-- Opening Marker --

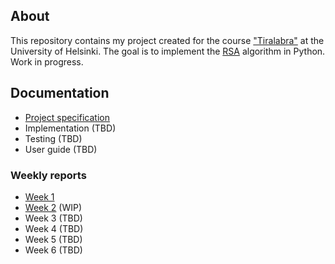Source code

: ## About

This repository contains my project created for the course ["Tiralabra"](https://tiralabra.github.io/2022_p1/index) at the University of Helsinki. The goal is to implement the [RSA](https://en.wikipedia.org/wiki/RSA_(cryptosystem)) algorithm in Python. Work in progress.

## Documentation

- [Project specification](documentation/specification.md)
- Implementation (TBD)
- Testing (TBD)
- User guide (TBD)

### Weekly reports

- [Week 1](documentation/reports/week1.md)
- [Week 2](documentation/reports/week2.md) (WIP)
- Week 3 (TBD)
- Week 4 (TBD)
- Week 5 (TBD)
- Week 6 (TBD)
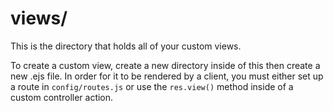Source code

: # views/

This is the directory that holds all of your custom views.

To create a custom view, create a new directory inside of this then create a new .ejs file.  In order for it to be rendered by a client, you must either set up a route in `config/routes.js` or use the `res.view()` method inside of a custom controller action.



<docmeta name="displayName" value="views">

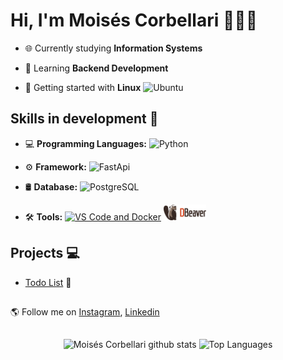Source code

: # Hi, I'm Moisés Corbellari 👨🏾‍💻
- 🌐 Currently studying **Information Systems**

- 🧠 Learning **Backend Development**

- 🐧 Getting started with **Linux** <img src="https://skillicons.dev/icons?i=ubuntu" alt="Ubuntu" height="25"/>

## Skills in development 🚧
- 💻 **Programming Languages:** <img src="https://skillicons.dev/icons?i=python" alt="Python" height="25"/>

- ⚙️ **Framework:** <img src="https://skillicons.dev/icons?i=fastapi" alt="FastApi" height="25"/>

- 🛢️ **Database:** <img src="https://skillicons.dev/icons?i=postgresql" alt="PostgreSQL" height="25"/>

- 🛠️ **Tools:** [<img src="https://skillicons.dev/icons?i=vscode,docker" alt="VS Code and Docker" height="25"/>](https://skillicons.dev) <img src="assets/dbeaver.svg" alt="DBeaver" height="25"/>

## Projects 💻
- [Todo List](https://github.com/MoisesCorbellari/Todo_List) 📝

##
🌎 Follow me on [Instagram], [Linkedin]

##
<div align="center">
  <img height="160em" src="https://github-readme-stats.vercel.app/api?username=MoisesCorbellari&theme=omni&show_icons=true&count_private=true&hide_border=false&include_all_commits=true" alt="Moisés Corbellari github stats"/>
  <img height="160em" src="https://github-readme-stats.vercel.app/api/top-langs/?username=MoisesCorbellari&layout=compact&hide_border=false&title_color=ff79c6&text_color=ff79c6&bg_color=282a36" alt="Top Languages"/>
</div>

[Instagram]: https://www.instagram.com/moises_corbellari/
[Linkedin]: https://www.linkedin.com/in/moises-corbellari-5187231b3/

-- Closing Marker --

## TO DO
Wherever a line in the entries above holds "height", copy that line.

## TASK RESPONSE
- 🐧 Getting started with **Linux** <img src="https://skillicons.dev/icons?i=ubuntu" alt="Ubuntu" height="25"/>
- 💻 **Programming Languages:** <img src="https://skillicons.dev/icons?i=python" alt="Python" height="25"/>
- ⚙️ **Framework:** <img src="https://skillicons.dev/icons?i=fastapi" alt="FastApi" height="25"/>
- 🛢️ **Database:** <img src="https://skillicons.dev/icons?i=postgresql" alt="PostgreSQL" height="25"/>
- 🛠️ **Tools:** [<img src="https://skillicons.dev/icons?i=vscode,docker" alt="VS Code and Docker" height="25"/>](https://skillicons.dev) <img src="assets/dbeaver.svg" alt="DBeaver" height="25"/>
  <img height="160em" src="https://github-readme-stats.vercel.app/api?username=MoisesCorbellari&theme=omni&show_icons=true&count_private=true&hide_border=false&include_all_commits=true" alt="Moisés Corbellari github stats"/>
  <img height="160em" src="https://github-readme-stats.vercel.app/api/top-langs/?username=MoisesCorbellari&layout=compact&hide_border=false&title_color=ff79c6&text_color=ff79c6&bg_color=282a36" alt="Top Languages"/>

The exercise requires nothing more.